Many thanks, old dog. Bajan actually
Very beautiful story, Derrick 🙂
Thank you, Monica
You’re always welcome, Derrick 🙂
What an amazing tale of endurance. And great memories for all of you.
Thank you, Gwen
I like the competition! But what a great sense of satisfaction
I want some Merlot too 🙂
Rest is so important that I am glad to hear that those two were wise enough to sleep. I have been driven back to drinking with your mention of merlot and Sabine’s post on Beaujolais – my poison is a Tasmanian pinot noire.
Thank you, Mary. Cheers
What a wonderful story Derrick – and bearing testimony too, to the power of a good nights sleep no matter what the circumstances
Thank you, Pauline. It was unforgettable
Great story! And a good lesson about knowing when to rest and when to push on.
Thank you, Laurie
A life changing victory for you all–great pics, could almost imagine conversations.
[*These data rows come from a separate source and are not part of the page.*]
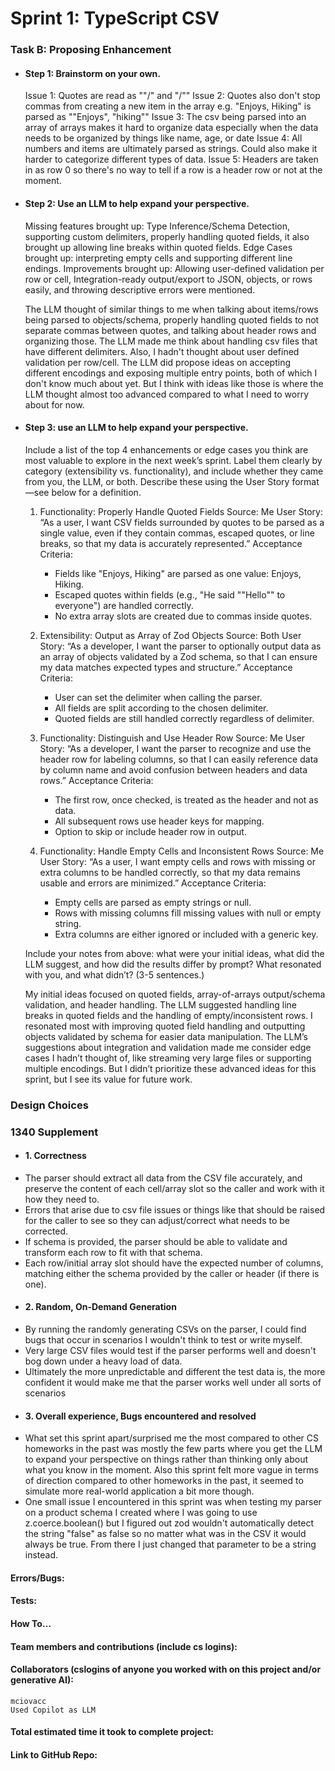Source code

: # Sprint 1: TypeScript CSV

### Task B: Proposing Enhancement

- #### Step 1: Brainstorm on your own.
    Issue 1: Quotes are read as ""/" and "/""
    Issue 2: Quotes also don't stop commas from creating a new item in the array
        e.g. "Enjoys, Hiking" is parsed as "\"Enjoys", "hiking\""
    Issue 3: The csv being parsed into an array of arrays makes it hard to organize data
        especially when the data needs to be organized by things like name, age, or date
    Issue 4: All numbers and items are ultimately parsed as strings. Could also make
        it harder to categorize different types of data.
    Issue 5: Headers are taken in as row 0 so there's no way to tell if a row is a
        header row or not at the moment.
- #### Step 2: Use an LLM to help expand your perspective.
    Missing features brought up: Type Inference/Schema Detection, supporting custom delimiters, properly handling quoted fields, it also brought up allowing line breaks within quoted fields.
    Edge Cases brought up: interpreting empty cells and supporting different line endings.
    Improvements brought up: Allowing user-defined validation per row or cell, Integration-ready output/export to JSON, objects, or rows easily, and throwing descriptive errors were mentioned.

    The LLM thought of similar things to me when talking about items/rows being parsed to objects/schema, properly handling quoted fields to not separate commas between quotes, and talking about header rows and organizing those.
    The LLM made me think about handling csv files that have different delimiters. Also, I hadn't thought about user defined validation per row/cell.
    The LLM did propose ideas on accepting different encodings and exposing multiple entry points, both of which I don't know much about yet. But I think with ideas like those is where the LLM thought almost too advanced compared to what I need to worry about for now.
- #### Step 3: use an LLM to help expand your perspective.

    Include a list of the top 4 enhancements or edge cases you think are most valuable to explore in the next week’s sprint. Label them clearly by category (extensibility vs. functionality), and include whether they came from you, the LLM, or both. Describe these using the User Story format—see below for a definition. 

    1. Functionality: Properly Handle Quoted Fields
        Source: Me
        User Story:
        “As a user, I want CSV fields surrounded by quotes to be parsed as a single value, even if they contain commas, escaped quotes, or line breaks, so that my data is accurately represented.”
        Acceptance Criteria:
         - Fields like "Enjoys, Hiking" are parsed as one value: Enjoys, Hiking.
         - Escaped quotes within fields (e.g., "He said ""Hello"" to everyone") are handled correctly.
         - No extra array slots are created due to commas inside quotes.
    
    2. Extensibility: Output as Array of Zod Objects
        Source: Both
        User Story:
        “As a developer, I want the parser to optionally output data as an array of objects validated by a Zod schema, so that I can ensure my data matches expected types and structure.”
        Acceptance Criteria:
         - User can set the delimiter when calling the parser.
         - All fields are split according to the chosen delimiter.
         - Quoted fields are still handled correctly regardless of delimiter.

    3. Functionality: Distinguish and Use Header Row
        Source: Me
        User Story:
        “As a developer, I want the parser to recognize and use the header row for labeling columns, so that I can easily reference data by column name and avoid confusion between headers and data rows.”
        Acceptance Criteria:
         - The first row, once checked, is treated as the header and not as data.
         - All subsequent rows use header keys for mapping.
         - Option to skip or include header row in output.     

    4. Functionality: Handle Empty Cells and Inconsistent Rows
        Source: Me
        User Story:
        “As a user, I want empty cells and rows with missing or extra columns to be handled correctly, so that my data remains usable and errors are minimized.”
        Acceptance Criteria:
         - Empty cells are parsed as empty strings or null.
         - Rows with missing columns fill missing values with null or empty string.
         - Extra columns are either ignored or included with a generic key.



    Include your notes from above: what were your initial ideas, what did the LLM suggest, and how did the results differ by prompt? What resonated with you, and what didn’t? (3-5 sentences.) 

    My initial ideas focused on quoted fields, array-of-arrays output/schema validation, and header handling. The LLM suggested handling line breaks in quoted fields and the handling of empty/inconsistent rows. I resonated most with improving quoted field handling and outputting objects validated by schema for easier data manipulation. The LLM’s suggestions about integration and validation made me consider edge cases I hadn’t thought of, like streaming very large files or supporting multiple encodings. But I didn’t prioritize these advanced ideas for this sprint, but I see its value for future work.

### Design Choices

### 1340 Supplement

- #### 1. Correctness
 - The parser should extract all data from the CSV file accurately, and preserve the content of each cell/array slot so the caller and work with it how they need to.
 - Errors that arise due to csv file issues or things like that should be raised for the caller to see so they can adjust/correct what needs to be corrected.
 - If schema is provided, the parser should be able to validate and transform each row to fit with that schema.
 - Each row/initial array slot should have the expected number of columns, matching either the schema provided by the caller or header (if there is one).
- #### 2. Random, On-Demand Generation
 - By running the randomly generating CSVs on the parser, I could find bugs that occur in scenarios I wouldn't think to test or write myself.
 - Very large CSV files would test if the parser performs well and doesn't bog down under a heavy load of data.
 - Ultimately the more unpredictable and different the test data is, the more confident it would make me that the parser works well under all sorts of scenarios
- #### 3. Overall experience, Bugs encountered and resolved
 - What set this sprint apart/surprised me the most compared to other CS homeworks in the past was mostly the few parts where you get the LLM to expand your perspective on things rather than thinking only about what you know in the moment. Also this sprint felt more vague in terms of direction compared to other homeworks in the past, it seemed to simulate more real-world application a bit more though. 
 - One small issue I encountered in this sprint was when testing my parser on a product schema I created where I was going to use z.coerce.boolean() but I figured out zod wouldn't automatically detect the string "false" as false so no matter what was in the CSV it would always be true. From there I just changed that parameter to be a string instead.
#### Errors/Bugs:
#### Tests:
#### How To…

#### Team members and contributions (include cs logins):

#### Collaborators (cslogins of anyone you worked with on this project and/or generative AI): 
    mciovacc
    Used Copilot as LLM
#### Total estimated time it took to complete project:
#### Link to GitHub Repo:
Thank you, Cynthia. I bet you could write a story about them
Likely not–but what a good thought! Well, you’re already doing it and, by the way, don’t you have a book in you by now about this and other tales? 🙂
Great story Derrick, enjoyed it, Perseverance and Stamina are great accompaniments to those who enjoy Rowing.
A retirement-age Russian participating in this grueling competition makes it an interesting story for me. I am wondering, though: if it was a rowing, rather than a sailing, race, why would a row boat need a rudder?
I know zilch about sailing/rowing, Dolly. Sorry. Pavel himself had never rowed before. Thanks very much.
I apologize for asking about something beyond your competence, Derrick. You are so knowledgeable about a great many things that I made an assumption.